INCHOATE THOUGHTS
January 1, 2010
“TARO SHINODA:
LUNAR REFLECTIONS”
Isabella Stewart Gardner Museum
Boston, Massachusetts
November 5, 2009 – January 31, 2010
Japanese artist Taro Shinoda was in residence at the Gardner
Museum in 2007. Inspired by the nighttime fall of moonlight in the central
courtyard, he developed a work first shown at the Istanbul Biennale that fall, Lunar
Reflection Transmission Technique, in which images of the moon that he
captured in Tokyo and Istanbul using a home-made telescope and a video camera
were shown simultaneously.
Returning to the Gardner, Shinoda silvered
the walls of a darkened gallery. At one end hangs a projection screen, at the
other is a low platform for viewers. His purpose is to evoke a Japanese engawa—a vantage point between the
built environment and nature for the meditative viewing of a stylized Zen
garden. During a residency in Los Angeles in 2005, Shinoda built a mobile engawa that could be towed anywhere.
Any prospect seen from it could become an object of meditative contemplation.
The object of meditative viewing in the
Gardner is a circa 45 minute black-and-white video projected on the screen. The
camera never moves. A patch of light appears in the upper or lower left corner
of the dark screen and steadily expands across it, revealing itself as the face
of the moon, familiarly streaked and cratered. As its surface crosses the field
of vision of Shinoda’s camera telescope from left to right—so large as never to
be visible in its entirety—its light gently suffuses the silver-walled gallery.

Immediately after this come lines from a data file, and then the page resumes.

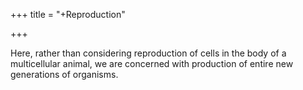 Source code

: +++
title = "+Reproduction"

+++

Here, rather than considering reproduction of cells in the body of a multicellular animal, we are concerned with production of entire new generations of organisms.
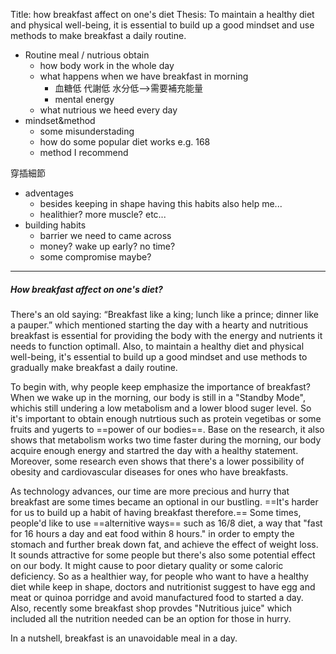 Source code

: 
Title: how breakfast affect on one's diet 
Thesis: To maintain a healthy diet and physical well-being, it is essential to build up a good mindset and use methods to make breakfast a daily routine.

- Routine meal / nutrious obtain
	- how body work in the whole day
	- what happens when we have breakfast in morning
		- 血糖低 代謝低 水分低-->需要補充能量
		- mental energy
	- what nutrious we heed every day
- mindset&method
	- some misunderstading
	- how do some popular diet works e.g. 168
	- method I recommend

穿插細節
- adventages
	- besides keeping in shape having this habits also help me...
	- healithier? more muscle? etc...
- building habits
	- barrier we need to came across
	- money? wake up early? no time?
	- some compromise maybe?

---

##### How breakfast affect on one's diet?

There's an old saying: “Breakfast like a king; lunch like a prince; dinner like a pauper.” which mentioned starting the day with a hearty and nutritious breakfast is essential for providing the body with the energy and nutrients it needs to function optimall. Also, to maintain a healthy diet and physical well-being, it's essential to build up a good mindset and use methods to gradually make breakfast a daily routine.

To begin with, why people keep emphasize the importance of breakfast? When we wake up in the morning, our body is still in a "Standby Mode", whichis still undering a low metabolism and a lower blood suger level. So it's important to obtain enough nutrtious  such as protein vegetibas or some fruits and yugerts to ==power of our bodies==. Base on the research, it also shows that metabolism works two time faster during the morning, our body acquire enough energy and startred the day with a healthy statement. Moreover, some research even shows that there's a lower possibility of obesity and cardiovascular diseases for ones who have breakfasts.

As technology advances, our time are more precious and hurry that breakfast are some times became an optional in our bustling. ==It's harder for us to build up a habit of having breakfast therefore.== Some times, people'd like to use ==alternitive ways== such as 16/8 diet, a way that "fast for 16 hours a day and eat food within 8 hours." in order to empty the stomach and further break down fat, and achieve the effect of weight loss. It sounds attractive for some people but there's also some potential effect on our body. It might cause to poor dietary quality or some caloric deficiency. So as a healthier way, for people who want to have a healthy diet while keep in shape, doctors and nutritionist suggest to have egg and meat or quinoa porridge and avoid manufactured food to started a day. Also, recently some breakfast shop provdes "Nutritious juice" which included all the nutrition needed can be an option for those in hurry.

In a nutshell, breakfast is an unavoidable meal in a day. 

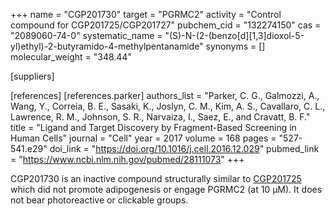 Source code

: +++
name = "CGP201730"
target = "PGRMC2"
activity = "Control compound for CGP201725/CGP201727"
pubchem_cid = "132274150"
cas = "2089060-74-0"
systematic_name = "(S)-N-(2-(benzo[d][1,3]dioxol-5-yl)ethyl)-2-butyramido-4-methylpentanamide"
synonyms = []
molecular_weight = "348.44"

[suppliers]

[references]
    [references.parker]
        authors_list = "Parker, C. G., Galmozzi, A., Wang, Y., Correia, B. E., Sasaki, K., Joslyn, C. M., Kim, A. S., Cavallaro, C. L., Lawrence, R. M., Johnson, S. R., Narvaiza, I., Saez, E., and Cravatt, B. F."
        title = "Ligand and Target Discovery by Fragment-Based Screening in Human Cells"
        journal = "Cell"
        year = 2017
        volume = 168
        pages = "527-541.e29"
        doi_link = "https://doi.org/10.1016/j.cell.2016.12.029"
        pubmed_link = "https://www.ncbi.nlm.nih.gov/pubmed/28111073"
+++

CGP201730 is an inactive compound structurally similar to <a href="#cgp201725" class="js-scroll-trigger">CGP201725</a> which did not promote adipogenesis or engage PGRMC2 (at 10 µM). It does not bear photoreactive or clickable	groups.
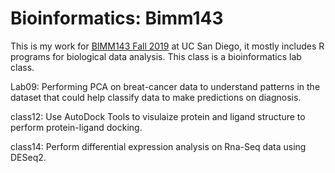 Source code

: # Bioinformatics: Bimm143

This is my work for [BIMM143 Fall 2019](https://bioboot.github.io/bimm143_F19/) at UC San Diego, it mostly includes R programs for biological data analysis.
This class is a bioinformatics lab class. 

Lab09: Performing PCA on breat-cancer data to understand patterns in the dataset that could help classify data to make predictions on diagnosis. 

class12: Use AutoDock Tools to visulaize protein and ligand structure to perform protein-ligand docking. 

class14: Perform differential expression analysis on Rna-Seq data using DESeq2. 

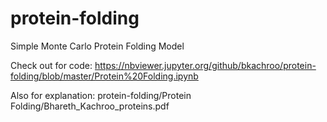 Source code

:# protein-folding
Simple Monte Carlo Protein Folding Model

Check out for code: https://nbviewer.jupyter.org/github/bkachroo/protein-folding/blob/master/Protein%20Folding.ipynb

Also for explanation: protein-folding/Protein Folding/Bhareth_Kachroo_proteins.pdf
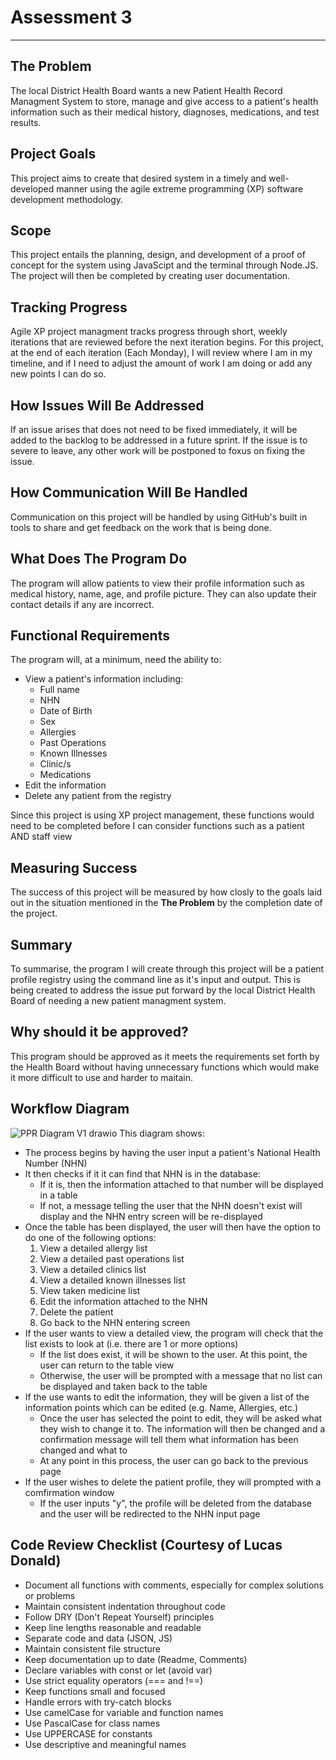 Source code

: # Assessment 3
---
## The Problem
The local District Health Board wants a new Patient Health Record Managment System to store, manage and give access to a patient's health information such as their medical history, diagnoses, medications, and test results. 
## Project Goals
This project aims to create that desired system in a timely and well-developed manner using the agile extreme programming (XP) software development methodology.
## Scope
This project entails the planning, design, and development of a proof of concept for the system using JavaScipt and the terminal through Node.JS. The project will then be completed by creating user documentation.
## Tracking Progress
Agile XP project managment tracks progress through short, weekly iterations that are reviewed before the next iteration begins. For this project, at the end of each iteration (Each Monday), I will review where I am in my timeline, and if I need to adjust the amount of work I am doing or add any new points I can do so.
## How Issues Will Be Addressed
If an issue arises that does not need to be fixed immediately, it will be added to the backlog to be addressed in a future sprint. If the issue is to severe to leave, any other work will be postponed to foxus on fixing the issue.
## How Communication Will Be Handled
Communication on this project will be handled by using GitHub's built in tools to share and get feedback on the work that is being done.
## What Does The Program Do
The program will allow patients to view their profile information such as medical history, name, age, and profile picture. They can also update their contact details if any are incorrect.
## Functional Requirements
The program will, at a minimum, need the ability to:
* View a patient's information including:
  * Full name
  * NHN
  * Date of Birth
  * Sex
  * Allergies
  * Past Operations
  * Known Illnesses
  * Clinic/s
  * Medications
* Edit the information
* Delete any patient from the registry

Since this project is using XP project management, these functions would need to be completed before I can consider functions such as a patient AND staff view
## Measuring Success
The success of this project will be measured by how closly to the goals laid out in the situation mentioned in the **The Problem** by the completion date of the project.
## Summary
To summarise, the program I will create through this project will be a patient profile registry using the command line as it's input and output. This is being created to address the issue put forward by the local District Health Board of needing a new patient managment system.
## Why should it be approved?
This program should be approved as it meets the requirements set forth by the Health Board without having unnecessary functions which would make it more difficult to use and harder to maitain.
## Workflow Diagram
![PPR Diagram V1 drawio](https://github.com/user-attachments/assets/88c083f2-1e8c-4631-8af0-dda5e2b92c2e)
This diagram shows:
- The process begins by having the user input a patient's National Health Number (NHN)
- It then checks if it it can find that NHN is in the database:
  - If it is, then the information attached to that number will be displayed in a table
  - If not, a message telling the user that the NHN doesn't exist will display and the NHN entry screen will be re-displayed
- Once the table has been displayed, the user will then have the option to do one of the following options:
  1. View a detailed allergy list
  2. View a detailed past operations list
  3. View a detailed clinics list
  4. View a detailed known illnesses list
  5. View taken medicine list
  6. Edit the information attached to the NHN
  7. Delete the patient
  8. Go back to the NHN entering screen
- If the user wants to view a detailed view, the program will check that the list exists to look at (i.e. there are 1 or more options)
  - If the list does exist, it will be shown to the user. At this point, the user can return to the table view
  - Otherwise, the user will be prompted with a message that no list can be displayed and taken back to the table
- If the use wants to edit the information, they will be given a list of the information points which can be edited (e.g. Name, Allergies, etc.)
  - Once the user has selected the point to edit, they will be asked what they wish to change it to. The information will then be changed and a confirmation message will tell them what information has been changed and what to
  - At any point in this process, the user can go back to the previous page
- If the user wishes to delete the patient profile, they will prompted with a comfirmation window
  - If the user inputs "y", the profile will be deleted from the database and the user will be redirected to the NHN input page
## Code Review Checklist (Courtesy of Lucas Donald)
- Document all functions with comments, especially for complex solutions or problems
- Maintain consistent indentation throughout code
- Follow DRY (Don't Repeat Yourself) principles
- Keep line lengths reasonable and readable
- Separate code and data (JSON, JS)
- Maintain consistent file structure
- Keep documentation up to date (Readme, Comments)
- Declare variables with const or let (avoid var)
- Use strict equality operators (=== and !==)
- Keep functions small and focused
- Handle errors with try-catch blocks
- Use camelCase for variable and function names
- Use PascalCase for class names
- Use UPPERCASE for constants
- Use descriptive and meaningful names
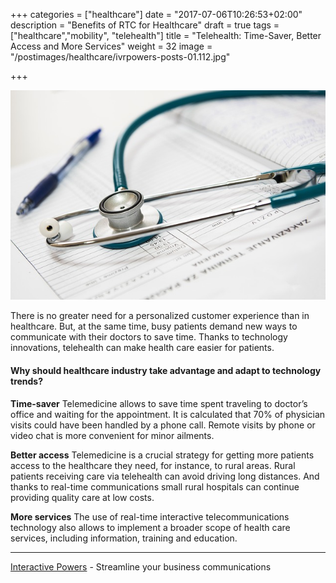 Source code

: +++
categories = ["healthcare"]
date = "2017-07-06T10:26:53+02:00"
description = "Benefits of RTC for Healthcare"
draft = true
tags = ["healthcare","mobility", "telehealth"]
title = "Telehealth: Time-Saver, Better Access and More Services"
weight = 32
image = "/postimages/healthcare/ivrpowers-posts-01.112.jpg"

+++

![medical instruments](/postimages/healthcare/ivrpowers-posts-01.112.jpg)

There is no greater need for a personalized customer experience than in healthcare. But, at the same time, busy patients demand new ways to communicate with their doctors to save time. Thanks to technology innovations, telehealth can make health care easier for patients. 

#### Why should healthcare industry take advantage and adapt to technology trends?


 **Time-saver** Telemedicine allows to save time spent traveling to doctor’s office and waiting for the appointment. It is calculated that 70% of physician visits could have been handled by a phone call. Remote visits by phone or video chat is more convenient for minor ailments.

 **Better access** Telemedicine is a crucial strategy for getting more patients access to the healthcare they need, for instance, to rural areas. Rural patients receiving care via telehealth can avoid driving long distances. And thanks to real-time communications small rural hospitals can continue providing quality care at low costs.

 **More services** The use of real-time interactive telecommunications technology also allows to implement a broader scope of health care services, including information, training and education.

---
[Interactive Powers](http://www.ivrpowers.com/) - Streamline your business communications
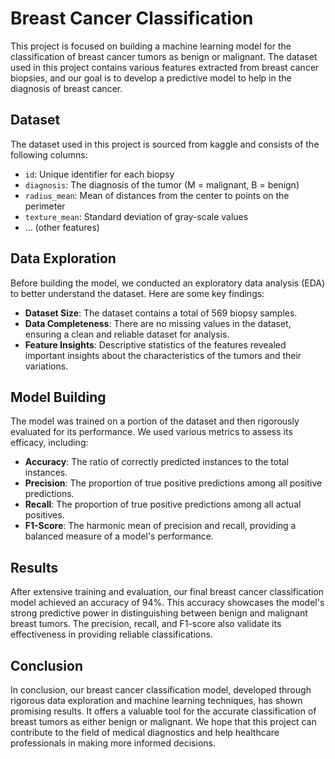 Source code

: # Breast Cancer Classification 

This project is focused on building a machine learning model for the classification of breast cancer tumors as benign or malignant. The dataset used in this project contains various features extracted from breast cancer biopsies, and our goal is to develop a predictive model to help in the diagnosis of breast cancer.

## Dataset

The dataset used in this project is sourced from kaggle and consists of the following columns:

- `id`: Unique identifier for each biopsy
- `diagnosis`: The diagnosis of the tumor (M = malignant, B = benign)
- `radius_mean`: Mean of distances from the center to points on the perimeter
- `texture_mean`: Standard deviation of gray-scale values
- ... (other features)

## Data Exploration

Before building the model, we conducted an exploratory data analysis (EDA) to better understand the dataset. Here are some key findings:

- **Dataset Size**: The dataset contains a total of 569 biopsy samples.
- **Data Completeness**: There are no missing values in the dataset, ensuring a clean and reliable dataset for analysis.
- **Feature Insights**: Descriptive statistics of the features revealed important insights about the characteristics of the tumors and their variations.

## Model Building

The model was trained on a portion of the dataset and then rigorously evaluated for its performance. We used various metrics to assess its efficacy, including:

- **Accuracy**: The ratio of correctly predicted instances to the total instances.
- **Precision**: The proportion of true positive predictions among all positive predictions.
- **Recall**: The proportion of true positive predictions among all actual positives.
- **F1-Score**: The harmonic mean of precision and recall, providing a balanced measure of a model's performance.

## Results

After extensive training and evaluation, our final breast cancer classification model achieved an accuracy of 94%. This accuracy showcases the model's strong predictive power in distinguishing between benign and malignant breast tumors. The precision, recall, and F1-score also validate its effectiveness in providing reliable classifications.

## Conclusion

In conclusion, our breast cancer classification model, developed through rigorous data exploration and machine learning techniques, has shown promising results. It offers a valuable tool for the accurate classification of breast tumors as either benign or malignant. We hope that this project can contribute to the field of medical diagnostics and help healthcare professionals in making more informed decisions.
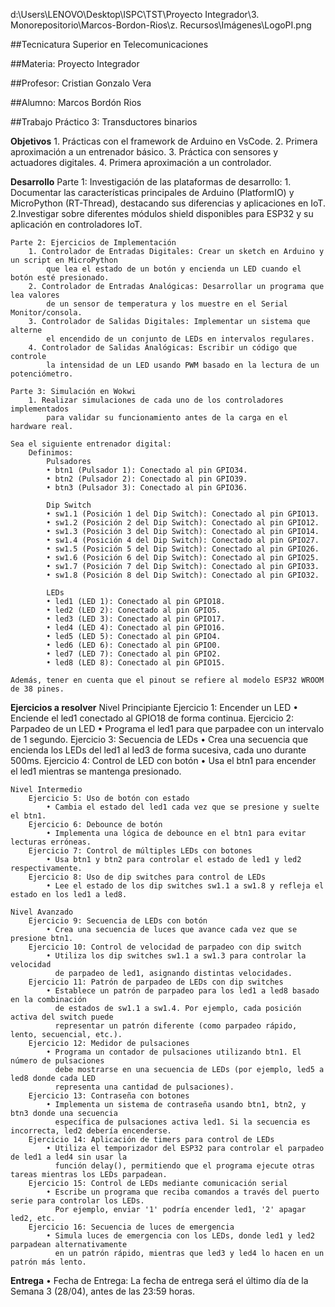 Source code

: d:\Users\LENOVO\Desktop\ISPC\TST\Proyecto Integrador\3. Monorepositorio\Marcos-Bordon-Rios\z. Recursos\Imágenes\LogoPI.png

##Tecnicatura Superior en Telecomunicaciones

##Materia: Proyecto Integrador

##Profesor: Cristian Gonzalo Vera

##Alumno: Marcos Bordón Rios

##Trabajo Práctico 3: Transductores binarios 

**Objetivos**
    1. Prácticas con el framework de Arduino en VsCode.
    2. Primera aproximación a un entrenador básico.
    3. Práctica con sensores y actuadores digitales.
    4. Primera aproximación a un controlador.

**Desarrollo**
    Parte 1: Investigación de las plataformas de desarrollo:
        1. Documentar las características principales de Arduino (PlatformIO) y
            MicroPython (RT-Thread), destacando sus diferencias y aplicaciones en IoT.
        2.Investigar sobre diferentes módulos shield disponibles 
            para ESP32 y su aplicación en controladores IoT.

    Parte 2: Ejercicios de Implementación
        1. Controlador de Entradas Digitales: Crear un sketch en Arduino y un script en MicroPython
            que lea el estado de un botón y encienda un LED cuando el botón esté presionado.
        2. Controlador de Entradas Analógicas: Desarrollar un programa que lea valores
            de un sensor de temperatura y los muestre en el Serial Monitor/consola.
        3. Controlador de Salidas Digitales: Implementar un sistema que alterne
            el encendido de un conjunto de LEDs en intervalos regulares.
        4. Controlador de Salidas Analógicas: Escribir un código que controle
            la intensidad de un LED usando PWM basado en la lectura de un potenciómetro.

    Parte 3: Simulación en Wokwi
        1. Realizar simulaciones de cada uno de los controladores implementados
            para validar su funcionamiento antes de la carga en el hardware real.

    Sea el siguiente entrenador digital:
        Definimos: 
            Pulsadores
            • btn1 (Pulsador 1): Conectado al pin GPIO34.
            • btn2 (Pulsador 2): Conectado al pin GPIO39.
            • btn3 (Pulsador 3): Conectado al pin GPIO36.
            
            Dip Switch
            • sw1.1 (Posición 1 del Dip Switch): Conectado al pin GPIO13.
            • sw1.2 (Posición 2 del Dip Switch): Conectado al pin GPIO12.
            • sw1.3 (Posición 3 del Dip Switch): Conectado al pin GPIO14.
            • sw1.4 (Posición 4 del Dip Switch): Conectado al pin GPIO27. 
            • sw1.5 (Posición 5 del Dip Switch): Conectado al pin GPIO26. 
            • sw1.6 (Posición 6 del Dip Switch): Conectado al pin GPIO25. 
            • sw1.7 (Posición 7 del Dip Switch): Conectado al pin GPIO33. 
            • sw1.8 (Posición 8 del Dip Switch): Conectado al pin GPIO32. 
            
            LEDs
            • led1 (LED 1): Conectado al pin GPIO18. 
            • led2 (LED 2): Conectado al pin GPIO5. 
            • led3 (LED 3): Conectado al pin GPIO17. 
            • led4 (LED 4): Conectado al pin GPIO16. 
            • led5 (LED 5): Conectado al pin GPIO4. 
            • led6 (LED 6): Conectado al pin GPIO0. 
            • led7 (LED 7): Conectado al pin GPIO2. 
            • led8 (LED 8): Conectado al pin GPIO15. 

    Además, tener en cuenta que el pinout se refiere al modelo ESP32 WROOM de 38 pines. 

**Ejercicios a resolver** 
    Nivel Principiante
        Ejercicio 1: Encender un LED
            • Enciende el led1 conectado al GPIO18 de forma continua.
        Ejercicio 2: Parpadeo de un LED
            • Programa el led1 para que parpadee con un intervalo de 1 segundo.
        Ejercicio 3: Secuencia de LEDs
            • Crea una secuencia que encienda los LEDs del led1 al led3 de forma 
              sucesiva, cada uno durante 500ms.
        Ejercicio 4: Control de LED con botón
            • Usa el btn1 para encender el led1 mientras se mantenga presionado.
    
    Nivel Intermedio
        Ejercicio 5: Uso de botón con estado
            • Cambia el estado del led1 cada vez que se presione y suelte el btn1. 
        Ejercicio 6: Debounce de botón
            • Implementa una lógica de debounce en el btn1 para evitar lecturas erróneas.
        Ejercicio 7: Control de múltiples LEDs con botones
            • Usa btn1 y btn2 para controlar el estado de led1 y led2 respectivamente.
        Ejercicio 8: Uso de dip switches para control de LEDs
            • Lee el estado de los dip switches sw1.1 a sw1.8 y refleja el estado en los led1 a led8. 
    
    Nivel Avanzado
        Ejercicio 9: Secuencia de LEDs con botón
            • Crea una secuencia de luces que avance cada vez que se presione btn1. 
        Ejercicio 10: Control de velocidad de parpadeo con dip switch
            • Utiliza los dip switches sw1.1 a sw1.3 para controlar la velocidad
              de parpadeo de led1, asignando distintas velocidades.
        Ejercicio 11: Patrón de parpadeo de LEDs con dip switches
            • Establece un patrón de parpadeo para los led1 a led8 basado en la combinación 
              de estados de sw1.1 a sw1.4. Por ejemplo, cada posición activa del switch puede
              representar un patrón diferente (como parpadeo rápido, lento, secuencial, etc.).
        Ejercicio 12: Medidor de pulsaciones
            • Programa un contador de pulsaciones utilizando btn1. El número de pulsaciones
              debe mostrarse en una secuencia de LEDs (por ejemplo, led5 a led8 donde cada LED
              representa una cantidad de pulsaciones).
        Ejercicio 13: Contraseña con botones
            • Implementa un sistema de contraseña usando btn1, btn2, y btn3 donde una secuencia 
              específica de pulsaciones activa led1. Si la secuencia es incorrecta, led2 debería encenderse.
        Ejercicio 14: Aplicación de timers para control de LEDs
            • Utiliza el temporizador del ESP32 para controlar el parpadeo de led1 a led4 sin usar la
              función delay(), permitiendo que el programa ejecute otras tareas mientras los LEDs parpadean.
        Ejercicio 15: Control de LEDs mediante comunicación serial
            • Escribe un programa que reciba comandos a través del puerto serie para controlar los LEDs.
              Por ejemplo, enviar '1' podría encender led1, '2' apagar led2, etc.
        Ejercicio 16: Secuencia de luces de emergencia
            • Simula luces de emergencia con los LEDs, donde led1 y led2 parpadean alternativamente
              en un patrón rápido, mientras que led3 y led4 lo hacen en un patrón más lento.

**Entrega** 
    • Fecha de Entrega: La fecha de entrega será el último día de la Semana 3 (28/04),
        antes de las 23:59 horas.
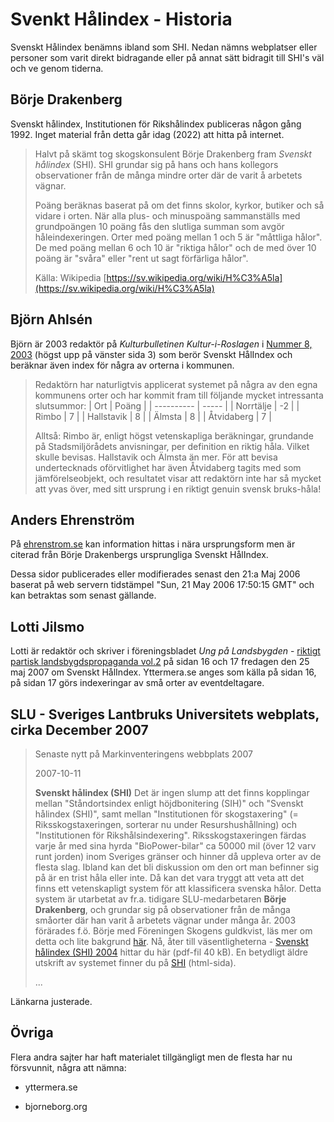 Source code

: # Svenkt Hålindex - Historia

Svenskt Hålindex benämns ibland som SHI. Nedan nämns webplatser eller personer som varit direkt bidragande eller på annat sätt bidragit till SHI's väl och ve genom tiderna.



## Börje Drakenberg

Svenskt hålindex, Institutionen för Rikshålindex publiceras någon gång 1992. Inget material från detta går idag (2022) att hitta på internet.

> Halvt på skämt tog skogskonsulent Börje Drakenberg fram *Svenskt hålindex* (SHI). SHI grundar sig på hans och hans kollegors observationer från de många mindre orter där de varit å arbetets vägnar.
>
> Poäng beräknas baserat på om det finns skolor, kyrkor, butiker och så vidare i orten. När alla plus- och minuspoäng sammanställs med grundpoängen 10 poäng fås den slutliga summan som avgör håleindexeringen. Orter med poäng mellan 1 och 5 är "måttliga hålor". De med poäng mellan 6 och 10 är "riktiga hålor" och de med över 10 poäng är "svåra" eller "rent ut sagt förfärliga hålor".
>
> Källa: Wikipedia [https://sv.wikipedia.org/wiki/H%C3%A5la](https://sv.wikipedia.org/wiki/H%C3%A5la)



## Björn Ahlsén

Björn är 2003 redaktör på *Kulturbulletinen Kultur-i-Roslagen* i [Nummer 8, 2003](./pdf/Nr8-2003.pdf) (högst upp på vänster sida 3) som berör Svenskt HålIndex och beräknar även index för några av orterna i kommunen.

> Redaktörn har naturligtvis applicerat systemet på några av den egna kommunens orter och har kommit fram till följande mycket intressanta slutsummor:
> | Ort        | Poäng |
> | ---------- | ----- |
> | Norrtälje  | -2    |
> | Rimbo      | 7     |
> | Hallstavik | 8     |
> | Älmsta     | 8     |
> | Åtvidaberg | 7     |
>
> Alltså: Rimbo är, enligt högst vetenskapliga beräkningar, grundande på Stadsmiljörådets anvisningar, per definition en riktig håla. Vilket skulle bevisas.
> Hallstavik och Älmsta än mer. För att bevisa undertecknads oförvitlighet har även Åtvidaberg tagits med som jämförelseobjekt, och resultatet visar att redaktörn inte har så mycket att yvas över, med sitt ursprung i en riktigt genuin svensk bruks-håla!



## Anders Ehrenström

På [ehrenstrom.se](https://ehrenstrom.se/) kan information hittas i nära ursprungsform men är citerad från Börje Drakenbergs ursprungliga Svenskt HålIndex.

Dessa sidor publicerades eller modifierades senast den 21:a Maj 2006 baserat på web servern tidstämpel "Sun, 21 May 2006 17:50:15 GMT" och kan betraktas som senast gällande.



## Lotti Jilsmo

Lotti är redaktör och skriver i föreningsbladet *Ung på Landsbygden* - [riktigt partisk landsbygdspropaganda vol.2](./pdf/u-land2forwebben.pdf) på sidan 16 och 17 fredagen den 25 maj 2007 om Svenskt HålIndex. Yttermera.se anges som källa på sidan 16, på sidan 17 görs indexeringar av små orter av eventdeltagare.






## SLU - Sveriges Lantbruks Universitets webplats, cirka December 2007

> Senaste nytt p&aring; Markinventeringens webbplats 2007
>
> 2007-10-11
>
> **Svenskt hålindex (SHI)**
> Det är ingen slump att det finns kopplingar mellan "Ståndortsindex enligt höjdbonitering (SIH)" och "Svenskt hålindex (SHI)", samt mellan "Institutionen för skogstaxering" (= Riksskogstaxeringen, sorterar nu under Resurshushållning) och "Institutionen för Rikshålsindexering".
> Riksskogstaxeringen färdas varje år med sina hyrda "BioPower-bilar" ca 50000 mil (över 12 varv runt jorden) inom Sveriges gränser och hinner då uppleva orter av de flesta slag. Ibland kan det bli diskussion om den ort man befinner sig på är en trist håla eller inte. Då kan det vara tryggt att veta att det finns ett vetenskapligt system för att klassificera svenska hålor. Detta system är utarbetat av fr.a. tidigare SLU-medarbetaren **Börje Drakenberg**, och grundar sig på observationer från de många småorter där han varit å arbetets vägnar under många år. 2003 förärades f.ö. Börje med Föreningen Skogens guldkvist, läs mer om detta och lite bakgrund [här](https://www.skogen.se/foreningen/vem-fortjanar-en-medalj/motiveringar/2003-ars-motiveringar).
> Nå, åter till väsentligheterna - [Svenskt hålindex (SHI) 2004](./pdf/SHI04.pdf) hittar du här (pdf-fil 40 kB). En betydligt äldre utskrift av systemet finner du på [SHI](http://www.ehrenstrom.se/Halindex1.html) (html-sida).
>
> ...

Länkarna justerade.



## Övriga

Flera andra sajter har haft materialet tillgängligt men de flesta har nu försvunnit, några att nämna:

* yttermera.se

* bjorneborg.org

An occasional scudding cloud partly obscures the continually shimmering lunar
terrain. The moon’s ethereal body passes steadily beyond the frame, diminishing
until the final sliver disappears, leaving darkness in its wake. Then a long
lens shot of an urban scene at night fades in. We make out the illuminated sign
of a hotel, or a rippling flag, a wind turbine, or a minaret. An airplane
lands, we glimpse car headlights on a distant road, a beacon flashes. These
different nocturnal city scenes, shown in turn between the various passages of
the moon, share one feature: the scintillation of electric lights, whether in
buildings, streets, or on runways.
The city fades out and the moon reappears.
Its passage across the screen is never twice the same. It seems overwhelmingly
close: close enough to promise intimacy, while the urban sites remain
forbiddingly remote, devoid of human presence, except when a person appears
diminuitively at a distant apartment window. Intertitles announce the cities in
turn: Tokyo, Istanbul, Limerick, Boston. The same moon glides at the same speed
and in the same direction, though at different angles, over each.
From our seat on the engawa we feel the world turn, prompted
by the ceaseless progress of a moon casting its cold light on the cities of the
earth. Few of us who live in cities know, on any given day, whether the moon is
waning, new, waxing, or full. We rarely witness the moonrise. Yet if we take
the trouble to do so, we, like Shinoda, might feel its gravitational strength
provide a unifying experience to humankind.